3

I'm confused on whether or not the term "scalar" means the same thing as "primitive" for Objective-C. It sounds like they mean the same thing and can be used interchangeably.

I just view both as being basic C data types like BOOL, int, char, float, and double.

In Apple's documentation, they seem to use the two terms interchangeably multiple times, but I want to be sure on this.

Even if there is a slight difference, I would like to know.

Objective-C is known for having weird/unique intricacies when compared to other languages; I'm not sure if there's a special use of these terms.

jscs
  • 63,694
  • 13
  • 151
  • 195
user3344977
  • 3,584
  • 4
  • 32
  • 88
  • @Chuck that's not a duplicate since it's not specific to Objective-C. – rmaddy Jun 25 '14 at 17:04
  • Question is different because it's specific to Objective-C. Also, Objective-C is known for having weird/unique intricacies when compared to other languages. – user3344977 Jun 25 '14 at 17:31
  • 1
    @rmaddy: How?
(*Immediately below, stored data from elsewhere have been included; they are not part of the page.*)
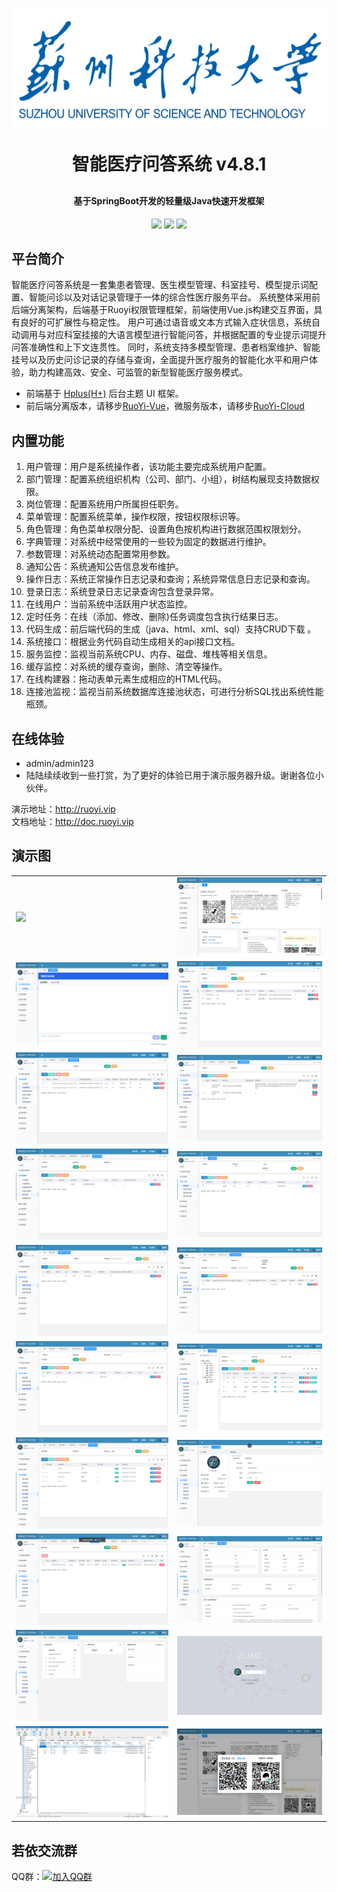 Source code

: <p align="center">
	<img alt="logo" src="ruoyi-admin/src/main/resources/static/img/skd.png">
</p>
<h1 align="center" style="margin: 30px 0 30px; font-weight: bold;">智能医疗问答系统 v4.8.1</h1>
<h4 align="center">基于SpringBoot开发的轻量级Java快速开发框架</h4>
<p align="center">
	<a href="https://gitee.com/y_project/RuoYi/stargazers"><img src="https://gitee.com/y_project/RuoYi/badge/star.svg?theme=gvp"></a>
	<a href="https://gitee.com/y_project/RuoYi"><img src="https://img.shields.io/badge/RuoYi-v4.8.1-brightgreen.svg"></a>
	<a href="https://gitee.com/y_project/RuoYi/blob/master/LICENSE"><img src="https://img.shields.io/github/license/mashape/apistatus.svg"></a>
</p>

## 平台简介

智能医疗问答系统是一套集患者管理、医生模型管理、科室挂号、模型提示词配置、智能问诊以及对话记录管理于一体的综合性医疗服务平台。
系统整体采用前后端分离架构，后端基于Ruoyi权限管理框架，前端使用Vue.js构建交互界面，具有良好的可扩展性与稳定性。
用户可通过语音或文本方式输入症状信息，系统自动调用与对应科室挂接的大语言模型进行智能问答，并根据配置的专业提示词提升问答准确性和上下文连贯性。
同时，系统支持多模型管理、患者档案维护、智能挂号以及历史问诊记录的存储与查询，全面提升医疗服务的智能化水平和用户体验，助力构建高效、安全、可监管的新型智能医疗服务模式。

* 前端基于 [Hplus(H+)](https://gitee.com/hplus_admin/hplus) 后台主题 UI 框架。
* 前后端分离版本，请移步[RuoYi-Vue](https://gitee.com/y_project/RuoYi-Vue)，微服务版本，请移步[RuoYi-Cloud](https://gitee.com/y_project/RuoYi-Cloud)

## 内置功能

1.  用户管理：用户是系统操作者，该功能主要完成系统用户配置。
2.  部门管理：配置系统组织机构（公司、部门、小组），树结构展现支持数据权限。
3.  岗位管理：配置系统用户所属担任职务。
4.  菜单管理：配置系统菜单，操作权限，按钮权限标识等。
5.  角色管理：角色菜单权限分配、设置角色按机构进行数据范围权限划分。
6.  字典管理：对系统中经常使用的一些较为固定的数据进行维护。
7.  参数管理：对系统动态配置常用参数。
8.  通知公告：系统通知公告信息发布维护。
9.  操作日志：系统正常操作日志记录和查询；系统异常信息日志记录和查询。
10. 登录日志：系统登录日志记录查询包含登录异常。
11. 在线用户：当前系统中活跃用户状态监控。
12. 定时任务：在线（添加、修改、删除)任务调度包含执行结果日志。
13. 代码生成：前后端代码的生成（java、html、xml、sql）支持CRUD下载 。
14. 系统接口：根据业务代码自动生成相关的api接口文档。
15. 服务监控：监视当前系统CPU、内存、磁盘、堆栈等相关信息。
16. 缓存监控：对系统的缓存查询，删除、清空等操作。
17. 在线构建器：拖动表单元素生成相应的HTML代码。
18. 连接池监视：监视当前系统数据库连接池状态，可进行分析SQL找出系统性能瓶颈。

## 在线体验

- admin/admin123  
- 陆陆续续收到一些打赏，为了更好的体验已用于演示服务器升级。谢谢各位小伙伴。

演示地址：http://ruoyi.vip  
文档地址：http://doc.ruoyi.vip

## 演示图

<table>
    <tr>
        <td><img src="ruoyi-admin/src/main/resources/static/example_image/1.png"/></td>
        <td><img src="ruoyi-admin/src/main/resources/static/example_image/2.png"/></td>
    </tr>
    <tr>
        <td><img src="ruoyi-admin/src/main/resources/static/example_image/3.png"/></td>
        <td><img src="ruoyi-admin/src/main/resources/static/example_image/4.png"/></td>
    </tr>
    <tr>
        <td><img src="ruoyi-admin/src/main/resources/static/example_image/5.png"/></td>
        <td><img src="ruoyi-admin/src/main/resources/static/example_image/6.png"/></td>
    </tr>
	<tr>
        <td><img src="ruoyi-admin/src/main/resources/static/example_image/7.png"/></td>
        <td><img src="ruoyi-admin/src/main/resources/static/example_image/8.png"/></td>
    </tr>	 
    <tr>
        <td><img src="ruoyi-admin/src/main/resources/static/example_image/9.png"/></td>
        <td><img src="ruoyi-admin/src/main/resources/static/example_image/10.png"/></td>
    </tr>
	<tr>
        <td><img src="ruoyi-admin/src/main/resources/static/example_image/11.png"/></td>
        <td><img src="ruoyi-admin/src/main/resources/static/example_image/12.png"/></td>
    </tr>
	<tr>
        <td><img src="ruoyi-admin/src/main/resources/static/example_image/13.png"/></td>
        <td><img src="ruoyi-admin/src/main/resources/static/example_image/14.png"/></td>
    </tr>
	<tr>
        <td><img src="ruoyi-admin/src/main/resources/static/example_image/15.png"/></td>
        <td><img src="ruoyi-admin/src/main/resources/static/example_image/16.png"/></td>
    </tr>
	<tr>
        <td><img src="ruoyi-admin/src/main/resources/static/example_image/17.png"/></td>
        <td><img src="ruoyi-admin/src/main/resources/static/example_image/18.png"/></td>
    </tr>
	<tr>
        <td><img src="ruoyi-admin/src/main/resources/static/example_image/19.png"/></td>
        <td><img src="ruoyi-admin/src/main/resources/static/example_image/20.png"/></td>
    </tr>
</table>


## 若依交流群

QQ群：[![加入QQ群](https://img.shields.io/badge/180208928-blue.svg)](http://qm.qq.com/cgi-bin/qm/qr?_wv=1027&k=XwhV8deuZXt__yteR1clNanVSXzA-ugq&authKey=ezgwKqEZPdP%2FgC9I03OBkJb%2Biii8yvVfwrcQuu0%2FL6ILXcRdHYDBFKCXeoeBT0E6&noverify=0&group_code=180208928)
These terms are not specific to Objective-C. The question "What do these general programming terms mean?" is equivalent to the question "What do these general programming terms mean when talking about Objective-C?" – Chuck Jun 25 '14 at 17:44
  • @Chuck objective-c is the first language I've learned. Isn't a term like "interface" used differently in objective-c vs. other languages? That's why I'm asking. If the answer is "scalar and primitive mean the same thing, even in objective-c" then it's still a valid question. The answer just happens to prove it "invalid" after the fact, but how is anyone supposed to know that without the question being asked? – user3344977 Jun 25 '14 at 17:52
  • 1
    That doesn't mean it's a different question. It just means you didn't know your question was a duplicate. There's nothing wrong with that. It's just not a different question. – Chuck Jun 25 '14 at 18:05
  • @Chuck How does that not mean it's a different question? I am specifically asking what they mean in objective-c. Please link me to another question that also asks that. – user3344977 Jun 25 '14 at 18:07
  • @Chuck Here's a question about the difference between primitive numbers in objective-c. Don't all languages have primitive numbers? http://stackoverflow.com/questions/17733890/difference-between-objective-c-primitive-numbers?rq=1 – user3344977 Jun 25 '14 at 18:09
  • Well, yeah, every language has numbers, but not every language has the same set of primitive numerical types. Those are types are pretty distinctively C-ish. I don't know why you seem so adamant about this. That other question has the answer to what those terms mean. Does that displease you? – Chuck Jun 25 '14 at 18:09
  • 1
    `Objective-C is known for having weird/unique intricacies when compared to other languages` only if you do not know anything about Smalltalk-alike languages. I still find Objective-C straight forward. If you accept that is uses C on a primitive level and Smalltalk-like object message notation if is a quirks-free language. – vikingosegundo Jun 25 '14 at 18:22
  • I agree with @Chuck; your question is answered by the linked question. That you didn't know there was no salient difference for ObjC doesn't make it not a duplicate. The duplicate vote itself answers that part -- "no, there is no difference for ObjC". – jscs Jun 25 '14 at 19:00
  • @Chuck "Does that displease you?" That actually just made me LOL. I was being overly paranoid. You're right. If it's marked duplicate then there's my answer right there... the other question already answers my question. – user3344977 Jun 25 '14 at 19:10

1 Answers1

0

As far as I understand that linked documentation, scalars is data that is one slot of memory large, where a slot may be 1, 2, 4,… bytes. The number of bytes is defined by the architecture of the processor, the compiler and variable type.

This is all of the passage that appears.